Content starts
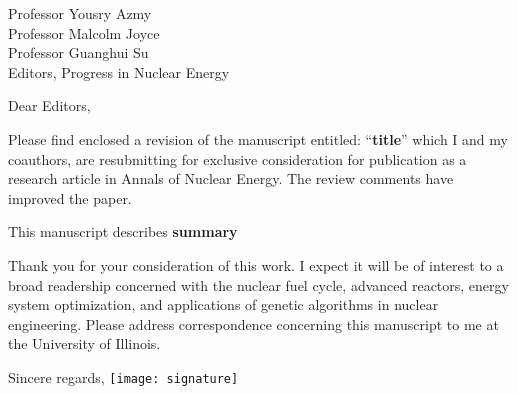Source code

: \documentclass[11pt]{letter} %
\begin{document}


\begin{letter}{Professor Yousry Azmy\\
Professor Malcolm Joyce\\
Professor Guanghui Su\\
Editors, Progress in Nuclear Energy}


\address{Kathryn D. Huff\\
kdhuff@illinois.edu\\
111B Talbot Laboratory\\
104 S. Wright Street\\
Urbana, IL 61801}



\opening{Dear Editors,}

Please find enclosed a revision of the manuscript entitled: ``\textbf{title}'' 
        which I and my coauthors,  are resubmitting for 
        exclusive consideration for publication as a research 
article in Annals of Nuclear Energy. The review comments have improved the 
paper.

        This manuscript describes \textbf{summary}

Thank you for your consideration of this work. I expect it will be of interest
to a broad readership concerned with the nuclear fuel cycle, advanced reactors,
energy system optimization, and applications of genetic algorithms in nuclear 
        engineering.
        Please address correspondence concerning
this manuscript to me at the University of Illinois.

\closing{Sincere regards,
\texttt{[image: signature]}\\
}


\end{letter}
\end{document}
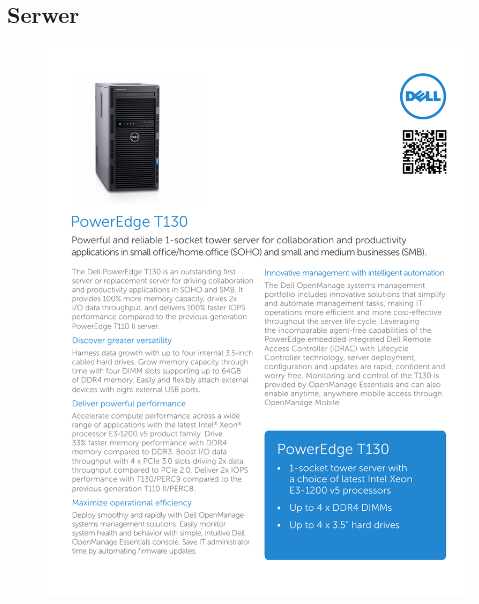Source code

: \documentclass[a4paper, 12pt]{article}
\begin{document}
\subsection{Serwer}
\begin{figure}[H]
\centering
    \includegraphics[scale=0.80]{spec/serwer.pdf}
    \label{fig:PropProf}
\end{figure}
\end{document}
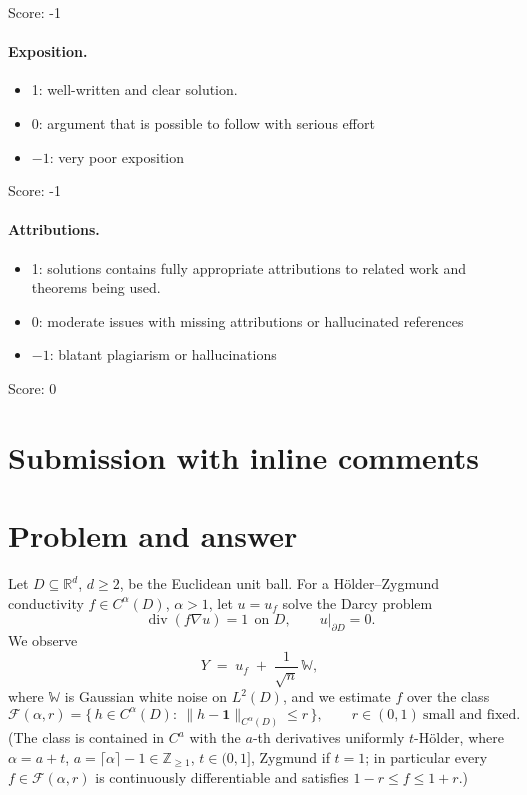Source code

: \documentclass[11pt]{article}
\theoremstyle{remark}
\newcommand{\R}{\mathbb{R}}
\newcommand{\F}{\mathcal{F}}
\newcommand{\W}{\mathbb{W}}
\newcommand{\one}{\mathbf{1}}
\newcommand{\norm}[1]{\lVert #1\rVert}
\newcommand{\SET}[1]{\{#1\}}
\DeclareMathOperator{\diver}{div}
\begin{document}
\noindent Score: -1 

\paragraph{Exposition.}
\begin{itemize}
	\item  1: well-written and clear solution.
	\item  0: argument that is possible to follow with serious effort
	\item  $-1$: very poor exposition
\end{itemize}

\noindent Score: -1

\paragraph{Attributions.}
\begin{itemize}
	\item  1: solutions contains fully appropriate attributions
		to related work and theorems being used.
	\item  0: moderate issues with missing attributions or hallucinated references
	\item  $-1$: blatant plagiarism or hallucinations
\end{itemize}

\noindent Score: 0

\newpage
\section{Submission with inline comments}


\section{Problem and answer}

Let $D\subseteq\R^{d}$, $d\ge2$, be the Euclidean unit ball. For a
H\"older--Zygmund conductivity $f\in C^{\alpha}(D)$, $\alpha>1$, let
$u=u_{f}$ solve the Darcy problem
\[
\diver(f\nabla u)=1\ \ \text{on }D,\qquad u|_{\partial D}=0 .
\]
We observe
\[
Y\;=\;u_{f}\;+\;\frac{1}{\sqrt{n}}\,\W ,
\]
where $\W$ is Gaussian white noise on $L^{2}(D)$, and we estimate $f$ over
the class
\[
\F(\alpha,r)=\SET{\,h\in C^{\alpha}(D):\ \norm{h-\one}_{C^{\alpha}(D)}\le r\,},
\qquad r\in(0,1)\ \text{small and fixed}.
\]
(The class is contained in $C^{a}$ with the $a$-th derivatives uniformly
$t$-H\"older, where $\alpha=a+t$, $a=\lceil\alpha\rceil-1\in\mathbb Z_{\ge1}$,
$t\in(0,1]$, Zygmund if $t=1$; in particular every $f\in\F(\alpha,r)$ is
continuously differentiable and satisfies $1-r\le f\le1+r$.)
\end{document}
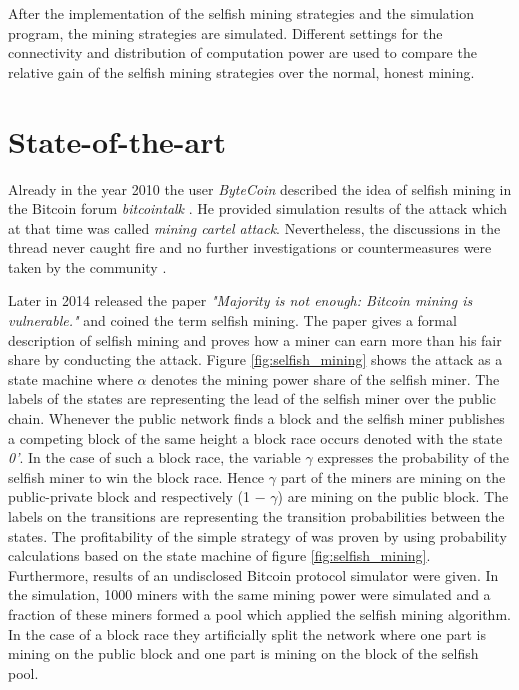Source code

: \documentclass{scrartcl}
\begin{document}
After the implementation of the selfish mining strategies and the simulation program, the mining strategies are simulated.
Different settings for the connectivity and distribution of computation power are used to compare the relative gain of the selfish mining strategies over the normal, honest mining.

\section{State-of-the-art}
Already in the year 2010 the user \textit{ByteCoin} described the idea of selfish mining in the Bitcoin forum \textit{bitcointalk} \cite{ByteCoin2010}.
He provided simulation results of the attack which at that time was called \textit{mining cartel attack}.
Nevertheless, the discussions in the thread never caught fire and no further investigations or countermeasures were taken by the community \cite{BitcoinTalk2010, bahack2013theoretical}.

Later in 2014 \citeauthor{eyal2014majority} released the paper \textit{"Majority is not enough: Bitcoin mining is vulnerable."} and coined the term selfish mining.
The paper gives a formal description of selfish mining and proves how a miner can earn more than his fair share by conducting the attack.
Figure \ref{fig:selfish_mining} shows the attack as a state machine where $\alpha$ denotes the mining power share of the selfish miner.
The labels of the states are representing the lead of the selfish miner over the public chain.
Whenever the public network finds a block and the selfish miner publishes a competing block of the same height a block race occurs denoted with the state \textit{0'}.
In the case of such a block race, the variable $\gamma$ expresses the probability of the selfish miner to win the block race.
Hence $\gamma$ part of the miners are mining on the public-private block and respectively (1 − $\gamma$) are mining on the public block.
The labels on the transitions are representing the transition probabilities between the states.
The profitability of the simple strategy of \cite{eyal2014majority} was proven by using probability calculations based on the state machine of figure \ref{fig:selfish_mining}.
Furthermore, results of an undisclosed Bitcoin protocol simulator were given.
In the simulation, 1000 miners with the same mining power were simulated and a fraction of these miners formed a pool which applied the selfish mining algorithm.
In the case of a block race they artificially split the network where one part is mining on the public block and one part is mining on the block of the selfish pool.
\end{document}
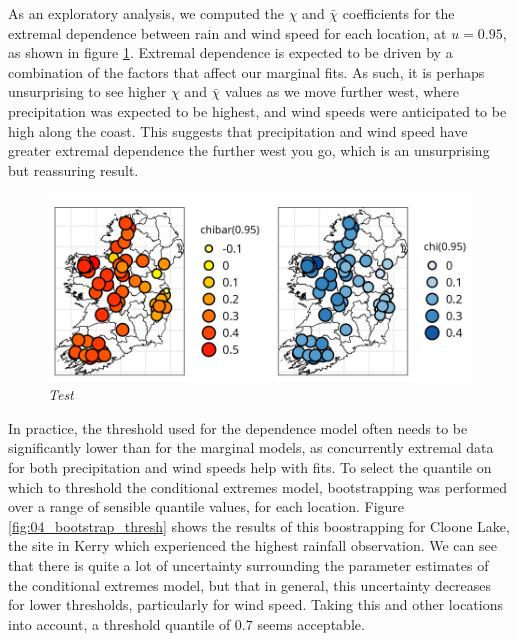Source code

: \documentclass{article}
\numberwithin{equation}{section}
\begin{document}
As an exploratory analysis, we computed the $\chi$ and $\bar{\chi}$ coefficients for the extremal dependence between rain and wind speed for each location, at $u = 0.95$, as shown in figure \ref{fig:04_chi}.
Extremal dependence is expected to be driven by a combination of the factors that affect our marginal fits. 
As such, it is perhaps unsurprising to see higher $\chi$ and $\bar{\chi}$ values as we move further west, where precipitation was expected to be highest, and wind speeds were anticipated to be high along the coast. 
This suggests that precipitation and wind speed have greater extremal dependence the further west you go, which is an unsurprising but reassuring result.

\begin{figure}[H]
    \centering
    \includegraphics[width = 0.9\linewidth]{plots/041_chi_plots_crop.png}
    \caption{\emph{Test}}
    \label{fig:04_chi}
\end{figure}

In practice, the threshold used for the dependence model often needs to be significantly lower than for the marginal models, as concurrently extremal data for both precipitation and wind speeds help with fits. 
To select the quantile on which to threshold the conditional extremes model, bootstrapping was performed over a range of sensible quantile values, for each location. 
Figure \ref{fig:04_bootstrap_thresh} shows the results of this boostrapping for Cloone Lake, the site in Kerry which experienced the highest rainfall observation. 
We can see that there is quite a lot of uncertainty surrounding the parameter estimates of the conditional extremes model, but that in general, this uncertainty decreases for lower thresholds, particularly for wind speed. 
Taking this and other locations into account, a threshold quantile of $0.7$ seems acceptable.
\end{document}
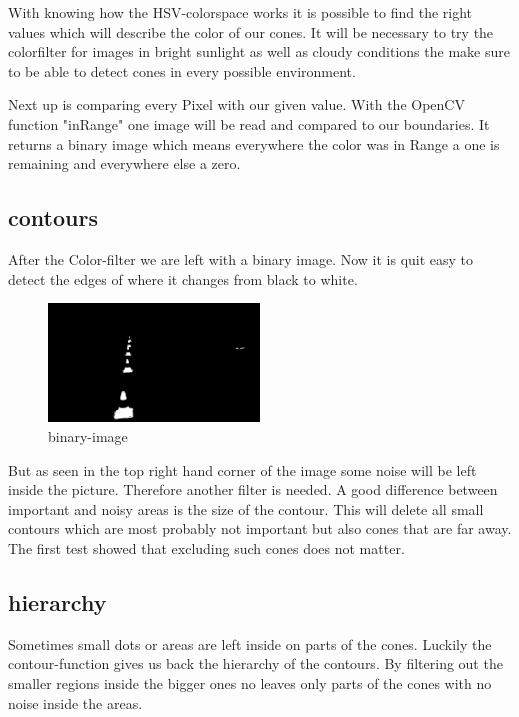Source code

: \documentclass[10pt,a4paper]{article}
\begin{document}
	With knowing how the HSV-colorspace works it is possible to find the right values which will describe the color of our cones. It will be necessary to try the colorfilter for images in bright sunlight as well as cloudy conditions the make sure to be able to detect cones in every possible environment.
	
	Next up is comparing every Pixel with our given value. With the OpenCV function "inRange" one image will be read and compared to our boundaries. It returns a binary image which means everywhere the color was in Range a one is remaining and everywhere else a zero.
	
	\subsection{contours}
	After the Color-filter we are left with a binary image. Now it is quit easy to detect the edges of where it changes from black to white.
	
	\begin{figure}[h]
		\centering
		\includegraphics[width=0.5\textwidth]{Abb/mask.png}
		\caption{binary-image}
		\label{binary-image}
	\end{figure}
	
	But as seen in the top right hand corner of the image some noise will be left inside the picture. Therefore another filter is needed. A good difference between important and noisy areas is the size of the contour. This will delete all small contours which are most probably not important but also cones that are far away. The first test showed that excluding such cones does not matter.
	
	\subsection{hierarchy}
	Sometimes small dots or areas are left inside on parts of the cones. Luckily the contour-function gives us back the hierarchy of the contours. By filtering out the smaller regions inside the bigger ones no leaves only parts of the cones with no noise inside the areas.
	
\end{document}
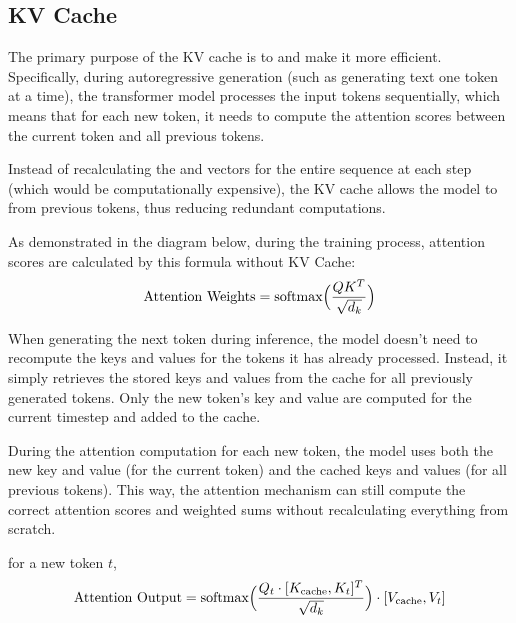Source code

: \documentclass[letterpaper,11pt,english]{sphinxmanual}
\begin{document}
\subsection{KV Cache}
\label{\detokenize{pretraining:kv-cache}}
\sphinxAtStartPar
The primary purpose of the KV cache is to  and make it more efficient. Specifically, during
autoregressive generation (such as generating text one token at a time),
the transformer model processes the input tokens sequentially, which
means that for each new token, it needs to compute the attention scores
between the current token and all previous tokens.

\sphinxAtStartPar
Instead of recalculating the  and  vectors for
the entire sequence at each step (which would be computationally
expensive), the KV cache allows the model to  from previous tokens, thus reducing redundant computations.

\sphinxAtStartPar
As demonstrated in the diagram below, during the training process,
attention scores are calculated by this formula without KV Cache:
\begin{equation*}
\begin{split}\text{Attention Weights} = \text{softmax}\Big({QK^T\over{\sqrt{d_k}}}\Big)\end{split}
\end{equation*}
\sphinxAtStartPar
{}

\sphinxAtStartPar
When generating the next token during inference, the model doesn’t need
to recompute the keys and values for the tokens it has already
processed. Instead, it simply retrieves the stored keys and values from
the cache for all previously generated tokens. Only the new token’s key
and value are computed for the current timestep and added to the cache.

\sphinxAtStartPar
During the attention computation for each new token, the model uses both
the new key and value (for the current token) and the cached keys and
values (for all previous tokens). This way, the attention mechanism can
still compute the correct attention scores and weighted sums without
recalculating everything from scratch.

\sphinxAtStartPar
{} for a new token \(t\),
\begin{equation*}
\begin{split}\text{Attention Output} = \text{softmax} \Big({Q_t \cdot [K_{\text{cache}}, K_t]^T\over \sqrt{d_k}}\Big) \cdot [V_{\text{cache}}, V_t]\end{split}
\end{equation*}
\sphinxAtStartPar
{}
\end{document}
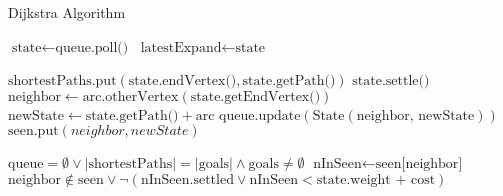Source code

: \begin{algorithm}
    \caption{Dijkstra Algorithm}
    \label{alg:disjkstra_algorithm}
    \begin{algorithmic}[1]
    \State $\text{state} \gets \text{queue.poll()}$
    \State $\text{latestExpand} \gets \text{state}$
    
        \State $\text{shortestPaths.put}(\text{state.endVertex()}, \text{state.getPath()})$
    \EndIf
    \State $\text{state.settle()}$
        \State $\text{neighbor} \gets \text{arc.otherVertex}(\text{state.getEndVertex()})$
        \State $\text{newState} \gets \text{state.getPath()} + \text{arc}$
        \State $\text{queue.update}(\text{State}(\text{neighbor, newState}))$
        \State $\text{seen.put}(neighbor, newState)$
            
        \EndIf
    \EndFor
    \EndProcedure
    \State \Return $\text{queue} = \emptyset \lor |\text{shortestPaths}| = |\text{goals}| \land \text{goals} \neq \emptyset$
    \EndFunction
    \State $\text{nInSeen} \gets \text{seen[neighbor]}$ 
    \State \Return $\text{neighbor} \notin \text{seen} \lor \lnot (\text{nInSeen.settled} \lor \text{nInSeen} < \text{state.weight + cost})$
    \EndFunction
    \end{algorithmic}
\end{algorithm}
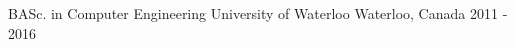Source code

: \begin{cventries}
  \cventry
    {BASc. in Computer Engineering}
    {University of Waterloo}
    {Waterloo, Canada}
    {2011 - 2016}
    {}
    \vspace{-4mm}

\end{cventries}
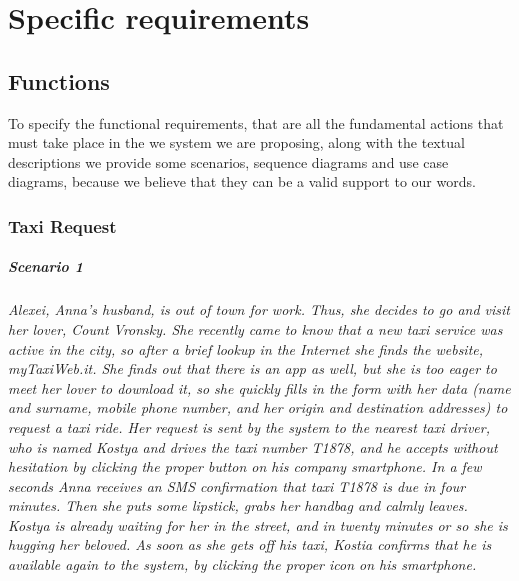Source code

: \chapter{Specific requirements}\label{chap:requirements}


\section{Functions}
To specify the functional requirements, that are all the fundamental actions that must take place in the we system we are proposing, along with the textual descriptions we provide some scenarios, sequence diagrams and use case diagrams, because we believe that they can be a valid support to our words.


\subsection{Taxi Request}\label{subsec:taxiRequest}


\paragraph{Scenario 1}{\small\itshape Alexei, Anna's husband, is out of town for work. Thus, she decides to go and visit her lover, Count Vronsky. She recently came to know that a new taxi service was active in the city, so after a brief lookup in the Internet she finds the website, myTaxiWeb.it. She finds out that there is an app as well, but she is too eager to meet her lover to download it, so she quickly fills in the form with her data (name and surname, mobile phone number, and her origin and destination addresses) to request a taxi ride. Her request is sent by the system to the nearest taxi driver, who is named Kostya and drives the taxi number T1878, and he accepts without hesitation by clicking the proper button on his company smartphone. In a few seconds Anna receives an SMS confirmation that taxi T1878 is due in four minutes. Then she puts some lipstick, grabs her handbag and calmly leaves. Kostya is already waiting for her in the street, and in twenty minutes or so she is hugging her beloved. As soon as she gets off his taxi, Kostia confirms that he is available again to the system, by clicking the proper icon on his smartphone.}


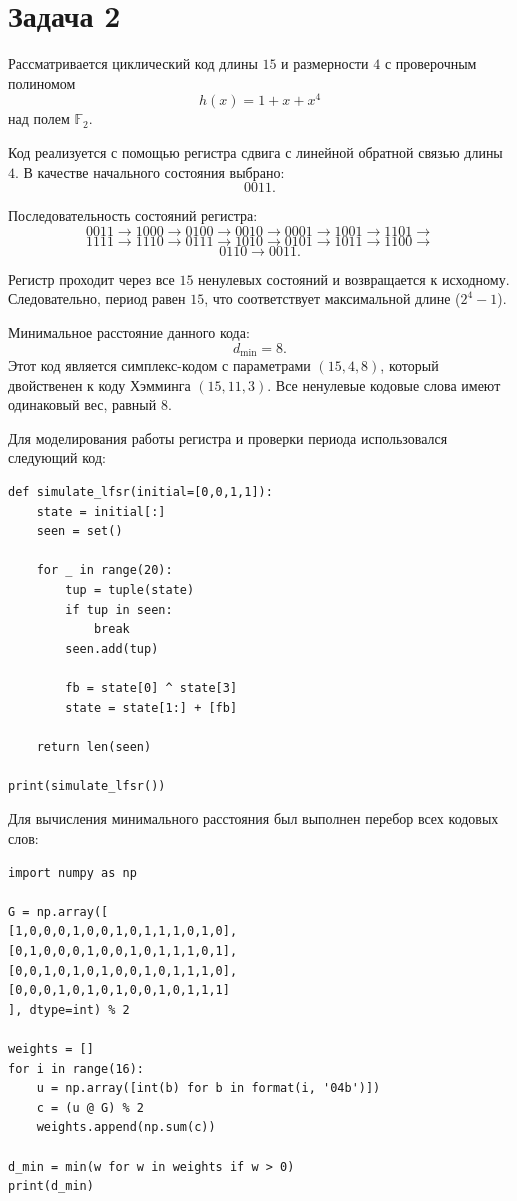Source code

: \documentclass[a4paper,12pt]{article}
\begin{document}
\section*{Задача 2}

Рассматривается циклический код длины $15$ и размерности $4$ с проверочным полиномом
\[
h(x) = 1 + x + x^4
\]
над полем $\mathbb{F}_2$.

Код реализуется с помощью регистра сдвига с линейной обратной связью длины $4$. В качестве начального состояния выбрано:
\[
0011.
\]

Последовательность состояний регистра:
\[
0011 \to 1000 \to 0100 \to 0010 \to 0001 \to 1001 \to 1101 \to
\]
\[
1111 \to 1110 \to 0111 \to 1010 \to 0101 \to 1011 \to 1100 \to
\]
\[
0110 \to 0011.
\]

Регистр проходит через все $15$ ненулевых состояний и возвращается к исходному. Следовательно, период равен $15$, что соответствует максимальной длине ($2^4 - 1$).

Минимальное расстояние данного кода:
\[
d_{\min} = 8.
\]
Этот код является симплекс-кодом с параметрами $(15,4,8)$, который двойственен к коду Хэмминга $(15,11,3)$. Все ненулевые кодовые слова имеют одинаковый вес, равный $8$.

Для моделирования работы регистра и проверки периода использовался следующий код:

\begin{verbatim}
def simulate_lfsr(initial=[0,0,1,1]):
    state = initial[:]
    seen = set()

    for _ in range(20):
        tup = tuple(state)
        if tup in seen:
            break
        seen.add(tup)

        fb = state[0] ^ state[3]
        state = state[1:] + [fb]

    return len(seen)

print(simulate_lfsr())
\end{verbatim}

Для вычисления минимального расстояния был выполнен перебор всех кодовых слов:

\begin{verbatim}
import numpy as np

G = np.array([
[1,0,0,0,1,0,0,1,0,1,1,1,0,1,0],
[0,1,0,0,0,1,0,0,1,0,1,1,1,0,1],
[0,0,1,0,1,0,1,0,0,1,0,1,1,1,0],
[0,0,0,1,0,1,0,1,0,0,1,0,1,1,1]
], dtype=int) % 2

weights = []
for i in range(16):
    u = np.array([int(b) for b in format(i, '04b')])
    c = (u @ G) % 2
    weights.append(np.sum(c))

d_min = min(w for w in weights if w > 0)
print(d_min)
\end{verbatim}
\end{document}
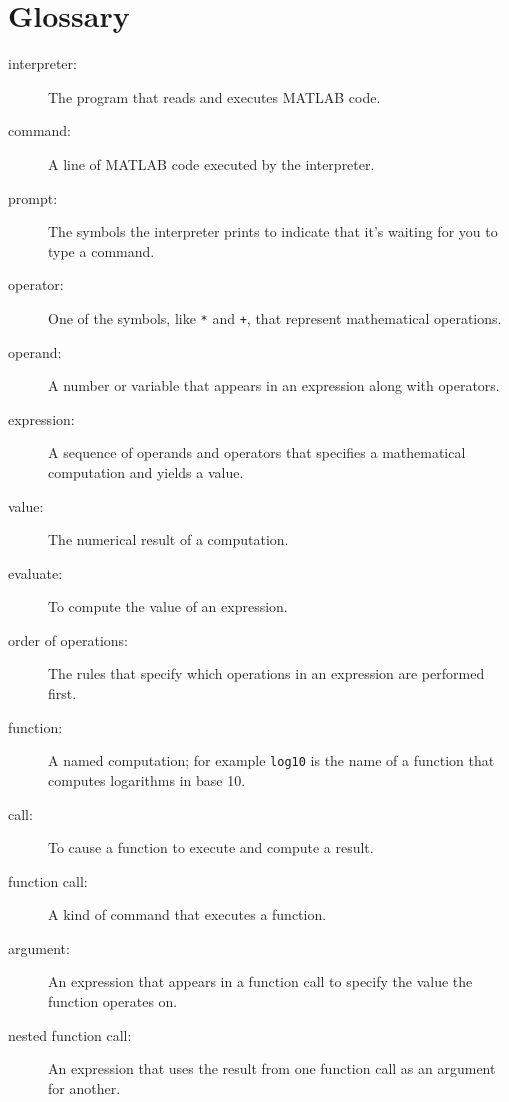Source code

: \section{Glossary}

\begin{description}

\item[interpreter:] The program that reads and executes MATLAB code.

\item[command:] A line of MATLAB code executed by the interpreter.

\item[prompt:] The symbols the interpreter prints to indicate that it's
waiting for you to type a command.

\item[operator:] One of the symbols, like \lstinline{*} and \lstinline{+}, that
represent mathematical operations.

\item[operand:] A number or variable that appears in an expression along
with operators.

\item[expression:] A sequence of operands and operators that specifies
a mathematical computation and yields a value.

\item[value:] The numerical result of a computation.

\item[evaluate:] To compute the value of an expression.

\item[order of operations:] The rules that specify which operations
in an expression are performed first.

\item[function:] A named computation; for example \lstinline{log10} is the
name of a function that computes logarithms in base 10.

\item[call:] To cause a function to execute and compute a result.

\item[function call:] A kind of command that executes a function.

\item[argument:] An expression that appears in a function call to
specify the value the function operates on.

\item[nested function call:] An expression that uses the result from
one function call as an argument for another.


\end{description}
Content ends
The lines holding the word "queue" are the answer. Find them in the entries and copy them.

    \State $\text{state} \gets \text{queue.poll()}$
        \State $\text{queue.update}(\text{State}(\text{neighbor, newState}))$
    \State \Return $\text{queue} = \emptyset \lor |\text{shortestPaths}| = |\text{goals}| \land \text{goals} \neq \emptyset$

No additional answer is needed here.